*YOUR ASSIGNMENT*.
Exactly as written and without the pictures, output the entries below.

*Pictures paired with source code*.

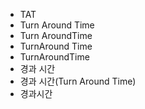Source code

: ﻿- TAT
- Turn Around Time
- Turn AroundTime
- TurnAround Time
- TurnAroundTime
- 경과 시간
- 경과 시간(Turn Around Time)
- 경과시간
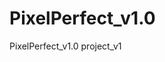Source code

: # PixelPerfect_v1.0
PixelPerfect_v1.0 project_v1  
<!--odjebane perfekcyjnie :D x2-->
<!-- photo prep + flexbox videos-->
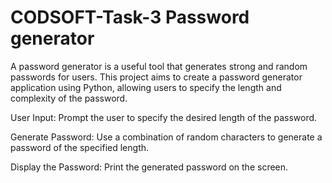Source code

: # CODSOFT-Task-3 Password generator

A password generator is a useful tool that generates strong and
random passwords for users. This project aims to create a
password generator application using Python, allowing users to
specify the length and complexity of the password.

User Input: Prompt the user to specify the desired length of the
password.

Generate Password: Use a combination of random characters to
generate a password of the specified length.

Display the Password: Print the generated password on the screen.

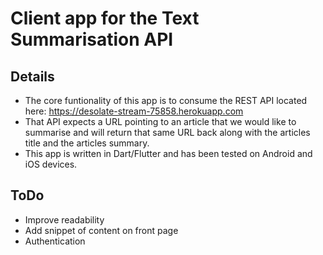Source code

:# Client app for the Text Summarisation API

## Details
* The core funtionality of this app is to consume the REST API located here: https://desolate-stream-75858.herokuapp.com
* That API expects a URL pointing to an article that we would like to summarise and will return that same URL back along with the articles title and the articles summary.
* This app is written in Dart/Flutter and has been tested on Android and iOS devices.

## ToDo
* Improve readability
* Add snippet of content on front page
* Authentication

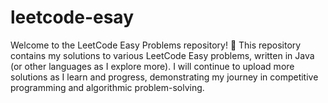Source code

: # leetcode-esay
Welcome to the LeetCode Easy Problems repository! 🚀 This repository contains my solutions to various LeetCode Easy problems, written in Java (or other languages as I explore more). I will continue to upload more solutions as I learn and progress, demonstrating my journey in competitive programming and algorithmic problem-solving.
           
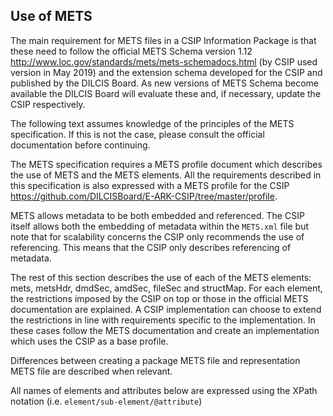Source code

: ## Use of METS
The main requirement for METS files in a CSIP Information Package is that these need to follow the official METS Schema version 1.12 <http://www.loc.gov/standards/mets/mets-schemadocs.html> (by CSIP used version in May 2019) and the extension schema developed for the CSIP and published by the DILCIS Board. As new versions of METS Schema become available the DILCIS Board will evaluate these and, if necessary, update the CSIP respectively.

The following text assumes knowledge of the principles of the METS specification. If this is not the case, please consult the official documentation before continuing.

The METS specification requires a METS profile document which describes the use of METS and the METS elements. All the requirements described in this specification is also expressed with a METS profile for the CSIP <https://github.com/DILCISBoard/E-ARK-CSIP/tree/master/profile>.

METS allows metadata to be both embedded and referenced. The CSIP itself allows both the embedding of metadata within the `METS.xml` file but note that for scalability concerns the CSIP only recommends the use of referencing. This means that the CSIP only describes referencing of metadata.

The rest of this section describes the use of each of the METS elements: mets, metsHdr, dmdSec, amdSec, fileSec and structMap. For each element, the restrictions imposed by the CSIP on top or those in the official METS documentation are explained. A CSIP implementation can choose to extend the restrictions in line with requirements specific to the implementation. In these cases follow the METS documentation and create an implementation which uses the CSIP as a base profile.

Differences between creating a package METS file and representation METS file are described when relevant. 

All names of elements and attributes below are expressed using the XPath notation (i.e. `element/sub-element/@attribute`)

*SOLVED EXERCISE*.
Source code

: ﻿- TAT
- Turn Around Time
- Turn AroundTime
- TurnAround Time
- TurnAroundTime
- 경과 시간
- 경과 시간(Turn Around Time)
- 경과시간
Source code

: # PixelPerfect_v1.0
PixelPerfect_v1.0 project_v1  
<!--odjebane perfekcyjnie :D x2-->
<!-- photo prep + flexbox videos-->
Source code

: # CODSOFT-Task-3 Password generator

A password generator is a useful tool that generates strong and
random passwords for users. This project aims to create a
password generator application using Python, allowing users to
specify the length and complexity of the password.

User Input: Prompt the user to specify the desired length of the
password.

Generate Password: Use a combination of random characters to
generate a password of the specified length.

Display the Password: Print the generated password on the screen.

Source code

:# Client app for the Text Summarisation API

## Details
* The core funtionality of this app is to consume the REST API located here: https://desolate-stream-75858.herokuapp.com
* That API expects a URL pointing to an article that we would like to summarise and will return that same URL back along with the articles title and the articles summary.
* This app is written in Dart/Flutter and has been tested on Android and iOS devices.

## ToDo
* Improve readability
* Add snippet of content on front page
* Authentication

Source code

: # leetcode-esay
Welcome to the LeetCode Easy Problems repository! 🚀 This repository contains my solutions to various LeetCode Easy problems, written in Java (or other languages as I explore more). I will continue to upload more solutions as I learn and progress, demonstrating my journey in competitive programming and algorithmic problem-solving.
           
Source code

: ## Use of METS
The main requirement for METS files in a CSIP Information Package is that these need to follow the official METS Schema version 1.12 <http://www.loc.gov/standards/mets/mets-schemadocs.html> (by CSIP used version in May 2019) and the extension schema developed for the CSIP and published by the DILCIS Board. As new versions of METS Schema become available the DILCIS Board will evaluate these and, if necessary, update the CSIP respectively.

The following text assumes knowledge of the principles of the METS specification. If this is not the case, please consult the official documentation before continuing.

The METS specification requires a METS profile document which describes the use of METS and the METS elements. All the requirements described in this specification is also expressed with a METS profile for the CSIP <https://github.com/DILCISBoard/E-ARK-CSIP/tree/master/profile>.

METS allows metadata to be both embedded and referenced. The CSIP itself allows both the embedding of metadata within the `METS.xml` file but note that for scalability concerns the CSIP only recommends the use of referencing. This means that the CSIP only describes referencing of metadata.

The rest of this section describes the use of each of the METS elements: mets, metsHdr, dmdSec, amdSec, fileSec and structMap. For each element, the restrictions imposed by the CSIP on top or those in the official METS documentation are explained. A CSIP implementation can choose to extend the restrictions in line with requirements specific to the implementation. In these cases follow the METS documentation and create an implementation which uses the CSIP as a base profile.

Differences between creating a package METS file and representation METS file are described when relevant. 

All names of elements and attributes below are expressed using the XPath notation (i.e. `element/sub-element/@attribute`)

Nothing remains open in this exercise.